* The task *
Your reply should hold the line containing "over the network" and every later line of the records, reproduced exactly, and no other lines.

Recorded data:
━━━━━━━━━━━━━━━━━━━━━━━━━━━━━━

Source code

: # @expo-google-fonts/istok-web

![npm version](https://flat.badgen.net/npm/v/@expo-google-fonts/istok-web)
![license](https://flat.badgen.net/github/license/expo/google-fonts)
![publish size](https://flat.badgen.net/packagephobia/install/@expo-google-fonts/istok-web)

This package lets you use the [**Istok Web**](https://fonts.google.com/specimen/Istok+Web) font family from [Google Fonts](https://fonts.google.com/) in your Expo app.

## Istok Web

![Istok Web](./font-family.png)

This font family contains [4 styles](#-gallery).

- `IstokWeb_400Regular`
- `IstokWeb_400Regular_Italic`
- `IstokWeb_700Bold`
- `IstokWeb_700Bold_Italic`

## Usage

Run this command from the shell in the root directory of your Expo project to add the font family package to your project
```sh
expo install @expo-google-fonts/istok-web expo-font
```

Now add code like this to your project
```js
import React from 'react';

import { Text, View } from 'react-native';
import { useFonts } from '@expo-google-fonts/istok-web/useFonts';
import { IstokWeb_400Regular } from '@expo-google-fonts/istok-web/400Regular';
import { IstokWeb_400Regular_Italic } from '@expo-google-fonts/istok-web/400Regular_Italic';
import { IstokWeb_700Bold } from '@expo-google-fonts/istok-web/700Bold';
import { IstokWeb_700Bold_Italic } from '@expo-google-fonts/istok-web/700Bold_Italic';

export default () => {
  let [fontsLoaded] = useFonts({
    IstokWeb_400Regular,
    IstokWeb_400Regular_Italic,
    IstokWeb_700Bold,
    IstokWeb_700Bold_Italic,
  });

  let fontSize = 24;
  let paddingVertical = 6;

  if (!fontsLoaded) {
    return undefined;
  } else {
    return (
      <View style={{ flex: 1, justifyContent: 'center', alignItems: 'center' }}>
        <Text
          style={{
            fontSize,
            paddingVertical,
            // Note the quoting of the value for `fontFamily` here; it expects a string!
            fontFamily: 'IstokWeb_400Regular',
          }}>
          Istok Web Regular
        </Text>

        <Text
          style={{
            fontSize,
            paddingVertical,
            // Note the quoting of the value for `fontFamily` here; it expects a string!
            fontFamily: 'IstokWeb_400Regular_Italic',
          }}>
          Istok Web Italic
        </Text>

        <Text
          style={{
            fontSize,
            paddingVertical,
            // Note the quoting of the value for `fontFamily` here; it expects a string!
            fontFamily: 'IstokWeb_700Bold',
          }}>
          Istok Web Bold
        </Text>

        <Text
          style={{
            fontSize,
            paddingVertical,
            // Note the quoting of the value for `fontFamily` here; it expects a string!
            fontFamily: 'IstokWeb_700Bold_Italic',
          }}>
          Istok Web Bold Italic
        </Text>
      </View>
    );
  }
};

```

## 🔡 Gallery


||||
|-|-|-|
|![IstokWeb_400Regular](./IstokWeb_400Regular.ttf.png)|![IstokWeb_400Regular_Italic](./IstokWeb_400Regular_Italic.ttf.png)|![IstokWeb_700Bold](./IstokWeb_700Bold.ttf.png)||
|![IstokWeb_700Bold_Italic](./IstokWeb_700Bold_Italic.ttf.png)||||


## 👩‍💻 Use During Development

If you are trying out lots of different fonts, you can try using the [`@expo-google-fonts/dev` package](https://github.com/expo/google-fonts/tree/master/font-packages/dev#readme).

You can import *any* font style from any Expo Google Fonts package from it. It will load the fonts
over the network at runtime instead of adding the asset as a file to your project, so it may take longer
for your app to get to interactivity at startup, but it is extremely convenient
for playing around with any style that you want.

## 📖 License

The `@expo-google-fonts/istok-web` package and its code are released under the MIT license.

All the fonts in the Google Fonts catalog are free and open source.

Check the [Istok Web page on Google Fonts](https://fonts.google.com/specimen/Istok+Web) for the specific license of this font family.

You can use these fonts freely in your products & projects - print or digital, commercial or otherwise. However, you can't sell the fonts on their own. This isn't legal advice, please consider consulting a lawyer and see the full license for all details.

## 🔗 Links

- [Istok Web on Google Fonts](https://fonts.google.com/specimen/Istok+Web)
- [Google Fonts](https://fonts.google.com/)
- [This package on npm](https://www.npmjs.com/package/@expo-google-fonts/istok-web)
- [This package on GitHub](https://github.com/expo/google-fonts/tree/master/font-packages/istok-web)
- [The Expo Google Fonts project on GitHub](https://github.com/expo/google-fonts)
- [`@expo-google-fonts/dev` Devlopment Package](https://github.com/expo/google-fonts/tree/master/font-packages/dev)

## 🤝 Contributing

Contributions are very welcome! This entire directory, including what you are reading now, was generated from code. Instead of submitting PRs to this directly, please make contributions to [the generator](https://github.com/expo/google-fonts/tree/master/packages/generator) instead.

━━━━━━━━━━━━━━━━━━━━━━━━━━━━━━

* Solution to the exercise *
over the network at runtime instead of adding the asset as a file to your project, so it may take longer
for your app to get to interactivity at startup, but it is extremely convenient
for playing around with any style that you want.

## 📖 License

The `@expo-google-fonts/istok-web` package and its code are released under the MIT license.

All the fonts in the Google Fonts catalog are free and open source.

Check the [Istok Web page on Google Fonts](https://fonts.google.com/specimen/Istok+Web) for the specific license of this font family.

You can use these fonts freely in your products & projects - print or digital, commercial or otherwise. However, you can't sell the fonts on their own. This isn't legal advice, please consider consulting a lawyer and see the full license for all details.

## 🔗 Links

- [Istok Web on Google Fonts](https://fonts.google.com/specimen/Istok+Web)
- [Google Fonts](https://fonts.google.com/)
- [This package on npm](https://www.npmjs.com/package/@expo-google-fonts/istok-web)
- [This package on GitHub](https://github.com/expo/google-fonts/tree/master/font-packages/istok-web)
- [The Expo Google Fonts project on GitHub](https://github.com/expo/google-fonts)
- [`@expo-google-fonts/dev` Devlopment Package](https://github.com/expo/google-fonts/tree/master/font-packages/dev)

## 🤝 Contributing

Contributions are very welcome! This entire directory, including what you are reading now, was generated from code. Instead of submitting PRs to this directly, please make contributions to [the generator](https://github.com/expo/google-fonts/tree/master/packages/generator) instead.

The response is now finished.